"Fête communale" : un récit bref glaçant

Lectrice, lecteur préssé(e), laisse-toi séduire par cette nouvelle certes un peu longue ; Marcel t'assure que tu ne le regretteras pas. Il s'agit du récit liminaire du deuxième opus de l'avocat pénaliste et écrivain Ferdinand Von Schirach. Le premier s'appelle Crimes (2009), le second Coupables (2010). chaque recueil est constitué d'une série d'affaires criminelles rapportées avec beaucoup de précision et d'humanité par le narrateur, celui-ci assurant généralement la défense des "coupables". 
La nouvelle "fête communale" est glaçante mais d'une part elle présente  un cas original de "pliage" du sens, et d'autre part elle fait apparaître les liens à la fois structurels et fonctionnels entre fait divers et littérature.  Lien naturellement déjà pointé par Saint-Barthes-priez-pour-nous-pauvres-littérateurs, dans un article quand même un peu laborieux : "Structure du fait divers", dont on reproduit ici seulement l'astucieuse conclusion, préalable toutefois non nécéssaire à la lecture de la nouvelle qui vient après.
Causalité aléatoire, coïncidence ordonnée, c'est à la jonction de ces deux mouvements que se constitue le fait divers : tous deux finissent en effet par recouvrir une zone ambiguë où l'événement est pleinement vécu comme un signe dont le contenu est cependant incertain.
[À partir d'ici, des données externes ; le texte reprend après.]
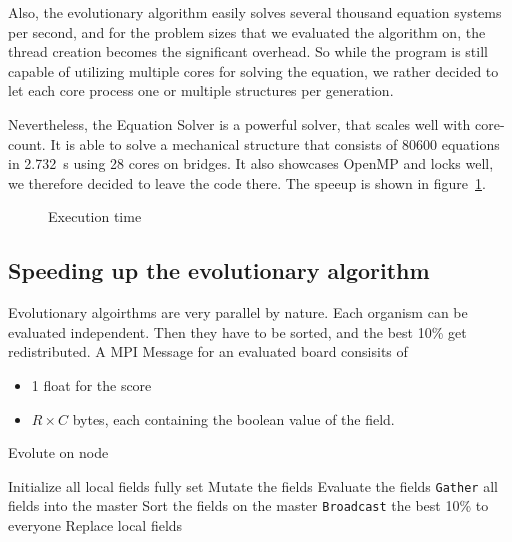 \documentclass[12pt]{article}
\begin{document}
Also, the evolutionary algorithm easily solves several thousand equation systems per second, and for the problem sizes that we evaluated the algorithm on, the thread creation becomes the significant overhead. So while the program is still capable of utilizing multiple cores for solving the equation, we rather decided to let each core process one or multiple structures per generation.

Nevertheless, the Equation Solver is a powerful solver, that scales well with core-count. It is able to solve a mechanical structure that consists of 80600 equations in \SI{2.732}{\second} using 28 cores on bridges. It also showcases OpenMP and locks well, we therefore decided to leave the code there. The speeup is shown in figure~\ref{fig:Speedup}.

\begin{figure}[t]
    \centering
    
    \caption{Execution time}
    \label{fig:Speedup}
\end{figure}

\subsection{Speeding up the evolutionary algorithm}

Evolutionary algoirthms are very parallel by nature. Each organism can be evaluated independent. Then they have to be sorted, and the best 10\% get redistributed. A MPI Message for an evaluated board consisits of

\begin{itemize}
    \item 1 float for the score
    \item $R \times C$ bytes, each containing the boolean value of the field.
\end{itemize}

\begin{algorithm}[t]
    \caption{Evolute on node}
    \begin{algorithmic}
        \STATE Initialize all local fields fully set
            \STATE Mutate the fields
            \STATE Evaluate the fields
            \STATE \texttt{Gather} all fields into the master
            \STATE Sort the fields on the master
            \STATE \texttt{Broadcast} the best 10\% to everyone
            \STATE Replace local fields
        \ENDFOR
    \end{algorithmic}
    \label{alg:Evolution}
\end{algorithm}
\end{document}
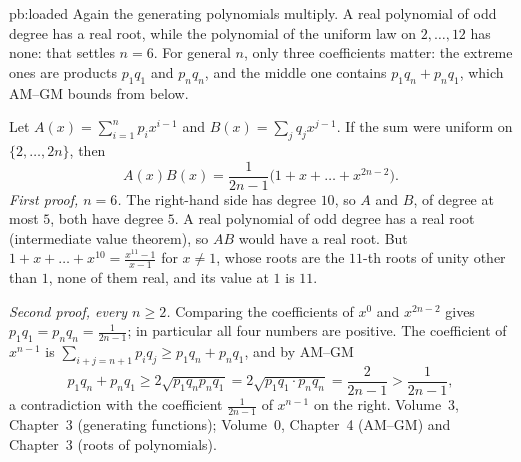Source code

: \begin{solution}{pb:loaded}
\idea Again the generating polynomials multiply. A real polynomial of odd degree has a real root, while the polynomial of the
uniform law on $2,\dots,12$ has none: that settles $n=6$. For general $n$, only three coefficients matter: the extreme ones are
products $p_1q_1$ and $p_nq_n$, and the middle one contains $p_1q_n+p_nq_1$, which AM--GM bounds from below.

\writeup Let $A(x)=\sum_{i=1}^np_ix^{i-1}$ and $B(x)=\sum_jq_jx^{j-1}$. If the sum were uniform on $\{2,\dots,2n\}$, then
\[
A(x)B(x)=\frac1{2n-1}\bigl(1+x+\dots+x^{2n-2}\bigr).
\]
\emph{First proof, $n=6$.} The right-hand side has degree $10$, so $A$ and $B$, of degree at most $5$, both have degree $5$.
A real polynomial of odd degree has a real root (intermediate value theorem), so $AB$ would have a real root. But
$1+x+\dots+x^{10}=\frac{x^{11}-1}{x-1}$ for $x\ne1$, whose roots are the $11$-th roots of unity other than $1$, none of them
real, and its value at $1$ is $11$.

\emph{Second proof, every $n\ge2$.} Comparing the coefficients of $x^0$ and $x^{2n-2}$ gives $p_1q_1=p_nq_n=\frac1{2n-1}$; in
particular all four numbers are positive. The coefficient of $x^{n-1}$ is $\sum_{i+j=n+1}p_iq_j\ge p_1q_n+p_nq_1$, and by
AM--GM
\[
p_1q_n+p_nq_1\ge2\sqrt{p_1q_np_nq_1}=2\sqrt{p_1q_1\cdot p_nq_n}=\frac2{2n-1}>\frac1{2n-1},
\]
a contradiction with the coefficient $\frac1{2n-1}$ of $x^{n-1}$ on the right.
\tools Volume~3, Chapter~3 (generating functions); Volume~0, Chapter~4 (AM--GM) and Chapter~3 (roots of polynomials).
\end{solution}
Nous sommes ici, si l'on veut, non dans un monde du sens, mais dans un monde de la signification ; ce statut est probablement celui de la littérature, ordre formel dans lequel le sens est à la fois posé et déçu : et il est vrai que le fait divers est littérature, même si cette littérature est réputée mauvaise. Il s'agit donc là, probablement, d'un phénomène général qui déborde de beaucoup la catégorie du fait divers. Mais dans le fait divers, la dialectique du sens et de la signification a une fonction historique bien plus claire que dans la littérature, parce que le fait divers est un art de masse : son rôle est vraisemblablement de préserver au sein de la société contemporaine l'ambiguïté du rationnel et de l'irrationnel, de l'intelligible et de l'insondable; et cette ambiguïté est historiquement nécessaire dans la mesure où il faut encore à l'homme des signes (ce qui le rassure) mais où il faut aussi que ces signes soient de contenu incertain (ce qui l'irresponsabilise) : il peut ainsi s'appuyer à travers le fait-divers sur une certaine culture, car toute ébauche d'un système de signification est ébauche d'une culture ; mais en même temps, il peut emplir in extremis cette culture de nature, puisque le sens qu'il donne à la concomitance des faits échappe à l'artifice culturel en demeurant muet.
Barthes, "Structure du fait divers", in Essais critiques (1971)
On peut l'article en entier à partir de : 
http://www.ae-lib.org.ua/texts/barthes__essais_critiques__fr.htm 


ATTENTION SPOILERS : Le texte présente un exemple intéressant de "pliage". C'est d'abord le récit terrifiant et distancié d'une affaire criminelle sordide. Mais le texte rend compte aussi du gâchis judiciaire qui aboutit à la relaxe des coupables, tandis que le jeune avocat, pourtant plein d'idéal, est brutalement initié aux "réalités" du métier. Cette amère initiation permet à l'écriture d'accomplir tristement son office : rendre justice à la petite victime, doublement humiliée par ses bourreaux et par la machine judiciaire. Les amateurs d'ellipse narrative seront en outre comblés par l'épisode du coup de téléphone nocturne.

FÊTE COMMUNALE
      Ce premier août était une journée trop chaude, même pour la saison. La petite ville célébrait son six centième anniversaire, ça sentait les amandes grillées et la barbe à papa – une fumée de viande grasse en train de rôtir collait aux cheveux. Il y avait là tous les stands que l'on trouve d'habitude sur les foires : on avait monté un manège, on pouvait faire de l'autotamponneuse et tirer à la carabine. Les anciens disaient du temps qu'il était « royal » et parlaient de « canicule ».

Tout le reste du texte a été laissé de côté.